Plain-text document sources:
▬▬▬▬▬▬▬▬▬▬
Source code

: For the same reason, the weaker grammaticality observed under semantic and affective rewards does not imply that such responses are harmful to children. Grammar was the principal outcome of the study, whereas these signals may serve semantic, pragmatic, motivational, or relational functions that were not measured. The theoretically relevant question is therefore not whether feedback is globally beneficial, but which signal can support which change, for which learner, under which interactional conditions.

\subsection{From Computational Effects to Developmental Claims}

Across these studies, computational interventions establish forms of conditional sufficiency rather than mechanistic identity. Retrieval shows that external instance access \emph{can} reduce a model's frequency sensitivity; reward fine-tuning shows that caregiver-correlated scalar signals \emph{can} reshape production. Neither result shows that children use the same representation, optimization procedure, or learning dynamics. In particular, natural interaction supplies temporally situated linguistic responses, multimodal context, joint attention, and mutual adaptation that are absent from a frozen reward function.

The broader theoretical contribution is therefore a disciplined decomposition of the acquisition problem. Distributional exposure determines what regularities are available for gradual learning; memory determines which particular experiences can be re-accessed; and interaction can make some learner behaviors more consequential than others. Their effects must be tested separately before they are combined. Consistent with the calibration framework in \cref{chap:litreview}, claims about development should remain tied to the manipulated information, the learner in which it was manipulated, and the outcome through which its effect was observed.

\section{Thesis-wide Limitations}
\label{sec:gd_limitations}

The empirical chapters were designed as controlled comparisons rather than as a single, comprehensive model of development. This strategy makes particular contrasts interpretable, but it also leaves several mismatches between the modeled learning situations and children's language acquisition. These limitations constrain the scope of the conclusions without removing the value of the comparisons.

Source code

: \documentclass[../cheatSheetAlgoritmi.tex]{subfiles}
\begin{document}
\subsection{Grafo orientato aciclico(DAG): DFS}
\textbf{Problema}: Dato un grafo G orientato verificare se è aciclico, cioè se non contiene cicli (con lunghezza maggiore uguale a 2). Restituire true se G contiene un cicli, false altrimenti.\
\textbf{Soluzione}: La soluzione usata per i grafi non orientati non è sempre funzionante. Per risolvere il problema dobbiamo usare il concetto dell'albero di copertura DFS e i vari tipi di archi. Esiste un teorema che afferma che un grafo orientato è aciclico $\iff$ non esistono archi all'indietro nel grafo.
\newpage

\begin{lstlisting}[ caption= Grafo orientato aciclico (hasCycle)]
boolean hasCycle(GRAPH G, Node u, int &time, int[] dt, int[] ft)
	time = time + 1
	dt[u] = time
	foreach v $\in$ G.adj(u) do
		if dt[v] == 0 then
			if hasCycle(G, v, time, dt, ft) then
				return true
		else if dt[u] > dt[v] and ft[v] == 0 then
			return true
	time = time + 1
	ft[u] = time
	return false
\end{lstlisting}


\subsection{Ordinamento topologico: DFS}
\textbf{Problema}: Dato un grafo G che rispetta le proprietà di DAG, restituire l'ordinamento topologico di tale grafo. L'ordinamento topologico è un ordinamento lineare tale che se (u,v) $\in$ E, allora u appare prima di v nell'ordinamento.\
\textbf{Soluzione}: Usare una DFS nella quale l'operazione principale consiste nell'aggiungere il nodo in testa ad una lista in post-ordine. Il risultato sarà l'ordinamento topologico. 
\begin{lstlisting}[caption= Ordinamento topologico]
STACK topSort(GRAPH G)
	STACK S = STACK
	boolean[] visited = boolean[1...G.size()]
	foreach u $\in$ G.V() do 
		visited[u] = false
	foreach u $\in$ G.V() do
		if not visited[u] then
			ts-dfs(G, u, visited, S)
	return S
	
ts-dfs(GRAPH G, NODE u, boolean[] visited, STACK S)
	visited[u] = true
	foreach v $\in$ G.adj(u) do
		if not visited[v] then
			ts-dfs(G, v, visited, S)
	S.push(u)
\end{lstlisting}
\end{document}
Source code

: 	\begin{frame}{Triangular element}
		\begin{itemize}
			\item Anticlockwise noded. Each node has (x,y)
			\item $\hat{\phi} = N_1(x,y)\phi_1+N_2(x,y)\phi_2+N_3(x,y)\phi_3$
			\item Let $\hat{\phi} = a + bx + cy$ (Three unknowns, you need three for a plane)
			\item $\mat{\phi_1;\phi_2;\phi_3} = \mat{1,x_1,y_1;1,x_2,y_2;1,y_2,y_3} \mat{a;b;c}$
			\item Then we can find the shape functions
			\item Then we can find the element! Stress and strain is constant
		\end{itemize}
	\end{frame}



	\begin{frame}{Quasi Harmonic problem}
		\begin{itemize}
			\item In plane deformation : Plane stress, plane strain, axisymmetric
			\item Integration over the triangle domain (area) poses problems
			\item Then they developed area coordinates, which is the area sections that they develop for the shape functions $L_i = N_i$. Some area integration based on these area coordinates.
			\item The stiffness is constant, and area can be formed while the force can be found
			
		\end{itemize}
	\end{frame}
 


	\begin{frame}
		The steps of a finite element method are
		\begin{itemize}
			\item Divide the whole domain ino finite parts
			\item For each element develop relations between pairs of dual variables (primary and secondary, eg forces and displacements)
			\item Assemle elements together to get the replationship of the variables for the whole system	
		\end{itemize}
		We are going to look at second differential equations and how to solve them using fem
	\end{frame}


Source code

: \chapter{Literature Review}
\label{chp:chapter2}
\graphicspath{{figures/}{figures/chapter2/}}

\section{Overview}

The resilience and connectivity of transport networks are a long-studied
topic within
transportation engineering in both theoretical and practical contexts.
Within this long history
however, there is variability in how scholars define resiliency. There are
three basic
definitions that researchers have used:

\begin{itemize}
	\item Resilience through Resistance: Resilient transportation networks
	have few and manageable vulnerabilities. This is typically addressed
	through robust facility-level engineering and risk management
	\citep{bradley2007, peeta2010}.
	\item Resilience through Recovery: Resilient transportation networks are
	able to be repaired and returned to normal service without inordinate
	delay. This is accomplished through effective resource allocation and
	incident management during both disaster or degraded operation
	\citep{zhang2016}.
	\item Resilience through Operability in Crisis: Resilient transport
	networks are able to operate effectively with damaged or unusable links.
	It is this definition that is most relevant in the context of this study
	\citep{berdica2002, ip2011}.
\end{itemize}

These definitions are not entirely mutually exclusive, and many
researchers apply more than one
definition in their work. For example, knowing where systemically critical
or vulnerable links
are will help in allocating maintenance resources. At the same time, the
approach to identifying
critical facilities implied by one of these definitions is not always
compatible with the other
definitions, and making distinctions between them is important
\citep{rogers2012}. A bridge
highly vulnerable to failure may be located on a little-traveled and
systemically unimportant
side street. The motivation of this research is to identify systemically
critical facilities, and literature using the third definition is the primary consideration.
▬▬▬▬▬▬▬▬▬▬
Task to complete: Each record above must be output without any alteration.

Exercise result:
Source code

: For the same reason, the weaker grammaticality observed under semantic and affective rewards does not imply that such responses are harmful to children. Grammar was the principal outcome of the study, whereas these signals may serve semantic, pragmatic, motivational, or relational functions that were not measured. The theoretically relevant question is therefore not whether feedback is globally beneficial, but which signal can support which change, for which learner, under which interactional conditions.

\subsection{From Computational Effects to Developmental Claims}

Across these studies, computational interventions establish forms of conditional sufficiency rather than mechanistic identity. Retrieval shows that external instance access \emph{can} reduce a model's frequency sensitivity; reward fine-tuning shows that caregiver-correlated scalar signals \emph{can} reshape production. Neither result shows that children use the same representation, optimization procedure, or learning dynamics. In particular, natural interaction supplies temporally situated linguistic responses, multimodal context, joint attention, and mutual adaptation that are absent from a frozen reward function.

The broader theoretical contribution is therefore a disciplined decomposition of the acquisition problem. Distributional exposure determines what regularities are available for gradual learning; memory determines which particular experiences can be re-accessed; and interaction can make some learner behaviors more consequential than others. Their effects must be tested separately before they are combined. Consistent with the calibration framework in \cref{chap:litreview}, claims about development should remain tied to the manipulated information, the learner in which it was manipulated, and the outcome through which its effect was observed.

\section{Thesis-wide Limitations}
\label{sec:gd_limitations}

The empirical chapters were designed as controlled comparisons rather than as a single, comprehensive model of development. This strategy makes particular contrasts interpretable, but it also leaves several mismatches between the modeled learning situations and children's language acquisition. These limitations constrain the scope of the conclusions without removing the value of the comparisons.

Source code

: \documentclass[../cheatSheetAlgoritmi.tex]{subfiles}
\begin{document}
\subsection{Grafo orientato aciclico(DAG): DFS}
\textbf{Problema}: Dato un grafo G orientato verificare se è aciclico, cioè se non contiene cicli (con lunghezza maggiore uguale a 2). Restituire true se G contiene un cicli, false altrimenti.\
\textbf{Soluzione}: La soluzione usata per i grafi non orientati non è sempre funzionante. Per risolvere il problema dobbiamo usare il concetto dell'albero di copertura DFS e i vari tipi di archi. Esiste un teorema che afferma che un grafo orientato è aciclico $\iff$ non esistono archi all'indietro nel grafo.
\newpage

\begin{lstlisting}[ caption= Grafo orientato aciclico (hasCycle)]
boolean hasCycle(GRAPH G, Node u, int &time, int[] dt, int[] ft)
	time = time + 1
	dt[u] = time
	foreach v $\in$ G.adj(u) do
		if dt[v] == 0 then
			if hasCycle(G, v, time, dt, ft) then
				return true
		else if dt[u] > dt[v] and ft[v] == 0 then
			return true
	time = time + 1
	ft[u] = time
	return false
\end{lstlisting}


\subsection{Ordinamento topologico: DFS}
\textbf{Problema}: Dato un grafo G che rispetta le proprietà di DAG, restituire l'ordinamento topologico di tale grafo. L'ordinamento topologico è un ordinamento lineare tale che se (u,v) $\in$ E, allora u appare prima di v nell'ordinamento.\
\textbf{Soluzione}: Usare una DFS nella quale l'operazione principale consiste nell'aggiungere il nodo in testa ad una lista in post-ordine. Il risultato sarà l'ordinamento topologico. 
\begin{lstlisting}[caption= Ordinamento topologico]
STACK topSort(GRAPH G)
	STACK S = STACK
	boolean[] visited = boolean[1...G.size()]
	foreach u $\in$ G.V() do 
		visited[u] = false
	foreach u $\in$ G.V() do
		if not visited[u] then
			ts-dfs(G, u, visited, S)
	return S
	
ts-dfs(GRAPH G, NODE u, boolean[] visited, STACK S)
	visited[u] = true
	foreach v $\in$ G.adj(u) do
		if not visited[v] then
			ts-dfs(G, v, visited, S)
	S.push(u)
\end{lstlisting}
\end{document}
Source code

: 	\begin{frame}{Triangular element}
		\begin{itemize}
			\item Anticlockwise noded. Each node has (x,y)
			\item $\hat{\phi} = N_1(x,y)\phi_1+N_2(x,y)\phi_2+N_3(x,y)\phi_3$
			\item Let $\hat{\phi} = a + bx + cy$ (Three unknowns, you need three for a plane)
			\item $\mat{\phi_1;\phi_2;\phi_3} = \mat{1,x_1,y_1;1,x_2,y_2;1,y_2,y_3} \mat{a;b;c}$
			\item Then we can find the shape functions
			\item Then we can find the element! Stress and strain is constant
		\end{itemize}
	\end{frame}



	\begin{frame}{Quasi Harmonic problem}
		\begin{itemize}
			\item In plane deformation : Plane stress, plane strain, axisymmetric
			\item Integration over the triangle domain (area) poses problems
			\item Then they developed area coordinates, which is the area sections that they develop for the shape functions $L_i = N_i$. Some area integration based on these area coordinates.
			\item The stiffness is constant, and area can be formed while the force can be found
			
		\end{itemize}
	\end{frame}
 


	\begin{frame}
		The steps of a finite element method are
		\begin{itemize}
			\item Divide the whole domain ino finite parts
			\item For each element develop relations between pairs of dual variables (primary and secondary, eg forces and displacements)
			\item Assemle elements together to get the replationship of the variables for the whole system	
		\end{itemize}
		We are going to look at second differential equations and how to solve them using fem
	\end{frame}


Source code

: \chapter{Literature Review}
\label{chp:chapter2}
\graphicspath{{figures/}{figures/chapter2/}}

\section{Overview}

The resilience and connectivity of transport networks are a long-studied
topic within
transportation engineering in both theoretical and practical contexts.
Within this long history
however, there is variability in how scholars define resiliency. There are
three basic
definitions that researchers have used:

\begin{itemize}
	\item Resilience through Resistance: Resilient transportation networks
	have few and manageable vulnerabilities. This is typically addressed
	through robust facility-level engineering and risk management
	\citep{bradley2007, peeta2010}.
	\item Resilience through Recovery: Resilient transportation networks are
	able to be repaired and returned to normal service without inordinate
	delay. This is accomplished through effective resource allocation and
	incident management during both disaster or degraded operation
	\citep{zhang2016}.
	\item Resilience through Operability in Crisis: Resilient transport
	networks are able to operate effectively with damaged or unusable links.
	It is this definition that is most relevant in the context of this study
	\citep{berdica2002, ip2011}.
\end{itemize}

These definitions are not entirely mutually exclusive, and many
researchers apply more than one
definition in their work. For example, knowing where systemically critical
or vulnerable links
are will help in allocating maintenance resources. At the same time, the
approach to identifying
critical facilities implied by one of these definitions is not always
compatible with the other
definitions, and making distinctions between them is important
\citep{rogers2012}. A bridge
highly vulnerable to failure may be located on a little-traveled and
systemically unimportant
side street. The motivation of this research is to identify systemically
critical facilities, and literature using the third definition is the primary consideration.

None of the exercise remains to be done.